▶ **ASSIGNED TASK**
Go to the line holding "Uzdečka může sloužit i jako řemen k štajgru." in the entries below and write out exactly every line down to and including the line holding "Uzdečky jsou běžně".

(Data entries)
------------------------------------------------

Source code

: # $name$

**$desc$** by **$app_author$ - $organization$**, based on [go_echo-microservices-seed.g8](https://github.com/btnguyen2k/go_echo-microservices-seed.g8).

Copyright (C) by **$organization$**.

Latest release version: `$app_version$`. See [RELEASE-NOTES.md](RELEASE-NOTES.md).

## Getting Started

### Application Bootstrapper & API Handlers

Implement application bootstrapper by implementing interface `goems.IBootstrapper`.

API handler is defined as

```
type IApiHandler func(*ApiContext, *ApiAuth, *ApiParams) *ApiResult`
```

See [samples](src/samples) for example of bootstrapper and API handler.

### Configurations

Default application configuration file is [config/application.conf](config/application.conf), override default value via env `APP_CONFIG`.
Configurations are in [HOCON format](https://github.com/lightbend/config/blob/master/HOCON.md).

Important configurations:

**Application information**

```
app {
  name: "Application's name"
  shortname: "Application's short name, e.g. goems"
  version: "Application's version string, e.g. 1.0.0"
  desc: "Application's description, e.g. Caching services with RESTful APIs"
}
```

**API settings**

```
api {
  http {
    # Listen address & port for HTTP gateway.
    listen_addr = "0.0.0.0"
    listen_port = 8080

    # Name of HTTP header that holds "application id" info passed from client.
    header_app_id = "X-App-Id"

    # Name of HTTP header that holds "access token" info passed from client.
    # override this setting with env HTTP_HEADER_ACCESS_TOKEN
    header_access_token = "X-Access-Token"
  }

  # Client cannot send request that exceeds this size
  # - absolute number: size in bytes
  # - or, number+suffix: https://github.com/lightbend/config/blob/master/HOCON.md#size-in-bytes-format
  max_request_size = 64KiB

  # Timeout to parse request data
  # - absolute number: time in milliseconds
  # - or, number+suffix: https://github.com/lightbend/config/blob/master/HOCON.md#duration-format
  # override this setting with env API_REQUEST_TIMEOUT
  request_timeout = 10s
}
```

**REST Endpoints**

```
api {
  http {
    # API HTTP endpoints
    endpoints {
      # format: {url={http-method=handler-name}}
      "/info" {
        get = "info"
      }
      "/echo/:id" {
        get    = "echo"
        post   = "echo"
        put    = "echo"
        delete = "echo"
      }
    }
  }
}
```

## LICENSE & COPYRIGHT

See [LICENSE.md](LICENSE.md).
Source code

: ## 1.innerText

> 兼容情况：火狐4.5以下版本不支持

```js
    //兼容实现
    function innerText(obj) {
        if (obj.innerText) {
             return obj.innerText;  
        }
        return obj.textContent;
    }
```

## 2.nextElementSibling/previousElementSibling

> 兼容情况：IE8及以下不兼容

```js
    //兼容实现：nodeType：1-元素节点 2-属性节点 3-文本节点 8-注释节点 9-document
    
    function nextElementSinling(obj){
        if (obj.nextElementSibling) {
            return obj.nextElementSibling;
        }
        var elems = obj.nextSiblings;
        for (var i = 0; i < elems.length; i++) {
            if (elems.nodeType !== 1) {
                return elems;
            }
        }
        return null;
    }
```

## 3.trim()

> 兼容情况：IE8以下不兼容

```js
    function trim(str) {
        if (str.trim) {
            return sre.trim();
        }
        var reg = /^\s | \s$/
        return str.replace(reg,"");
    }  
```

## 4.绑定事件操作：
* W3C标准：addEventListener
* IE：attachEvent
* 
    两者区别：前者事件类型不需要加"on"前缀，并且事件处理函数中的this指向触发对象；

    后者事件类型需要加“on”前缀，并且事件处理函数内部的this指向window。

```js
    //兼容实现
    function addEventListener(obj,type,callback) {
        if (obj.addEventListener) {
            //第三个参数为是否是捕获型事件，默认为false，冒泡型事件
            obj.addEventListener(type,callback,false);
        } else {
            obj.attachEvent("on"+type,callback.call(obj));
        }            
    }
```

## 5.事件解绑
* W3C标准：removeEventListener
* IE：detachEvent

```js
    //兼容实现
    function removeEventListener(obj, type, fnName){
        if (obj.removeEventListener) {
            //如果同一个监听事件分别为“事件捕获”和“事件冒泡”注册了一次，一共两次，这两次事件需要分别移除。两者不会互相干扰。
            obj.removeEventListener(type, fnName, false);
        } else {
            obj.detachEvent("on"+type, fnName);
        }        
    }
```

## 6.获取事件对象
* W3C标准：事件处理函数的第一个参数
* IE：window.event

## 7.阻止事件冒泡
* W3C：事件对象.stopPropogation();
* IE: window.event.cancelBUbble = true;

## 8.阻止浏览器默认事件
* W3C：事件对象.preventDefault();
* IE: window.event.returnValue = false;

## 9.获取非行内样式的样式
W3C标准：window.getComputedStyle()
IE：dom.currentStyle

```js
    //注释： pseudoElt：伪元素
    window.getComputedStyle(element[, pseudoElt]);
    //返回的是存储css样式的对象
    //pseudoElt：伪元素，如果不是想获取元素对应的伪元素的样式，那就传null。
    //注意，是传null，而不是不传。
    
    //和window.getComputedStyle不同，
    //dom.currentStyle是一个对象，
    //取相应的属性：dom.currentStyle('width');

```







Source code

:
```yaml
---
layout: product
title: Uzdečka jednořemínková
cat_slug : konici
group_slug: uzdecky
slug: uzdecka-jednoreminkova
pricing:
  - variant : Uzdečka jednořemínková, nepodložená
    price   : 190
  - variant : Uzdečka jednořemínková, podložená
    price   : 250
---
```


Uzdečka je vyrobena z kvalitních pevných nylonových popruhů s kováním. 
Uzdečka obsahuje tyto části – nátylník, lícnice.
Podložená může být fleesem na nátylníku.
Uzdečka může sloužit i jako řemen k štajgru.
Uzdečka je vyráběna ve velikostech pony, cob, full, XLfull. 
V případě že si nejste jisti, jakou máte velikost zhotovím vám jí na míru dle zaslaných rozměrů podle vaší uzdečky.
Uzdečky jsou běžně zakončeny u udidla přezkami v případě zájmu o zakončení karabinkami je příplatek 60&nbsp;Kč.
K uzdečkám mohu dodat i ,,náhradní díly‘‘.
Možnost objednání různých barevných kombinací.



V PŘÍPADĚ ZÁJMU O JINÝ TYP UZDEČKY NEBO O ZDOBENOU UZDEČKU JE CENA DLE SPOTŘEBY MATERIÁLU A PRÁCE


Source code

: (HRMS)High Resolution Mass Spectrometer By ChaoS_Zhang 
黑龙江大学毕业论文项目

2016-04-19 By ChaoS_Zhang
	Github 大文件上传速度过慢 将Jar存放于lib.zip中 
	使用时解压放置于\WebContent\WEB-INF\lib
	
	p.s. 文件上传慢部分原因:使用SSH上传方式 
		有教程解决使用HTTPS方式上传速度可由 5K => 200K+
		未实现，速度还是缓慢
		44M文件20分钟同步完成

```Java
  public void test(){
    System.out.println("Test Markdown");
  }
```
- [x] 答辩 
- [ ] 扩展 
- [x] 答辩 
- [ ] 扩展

------------------------------------------------

▶ **ANSWER AREA**
Uzdečka může sloužit i jako řemen k štajgru.
Uzdečka je vyráběna ve velikostech pony, cob, full, XLfull. 
V případě že si nejste jisti, jakou máte velikost zhotovím vám jí na míru dle zaslaných rozměrů podle vaší uzdečky.
Uzdečky jsou běžně zakončeny u udidla přezkami v případě zájmu o zakončení karabinkami je příplatek 60&nbsp;Kč.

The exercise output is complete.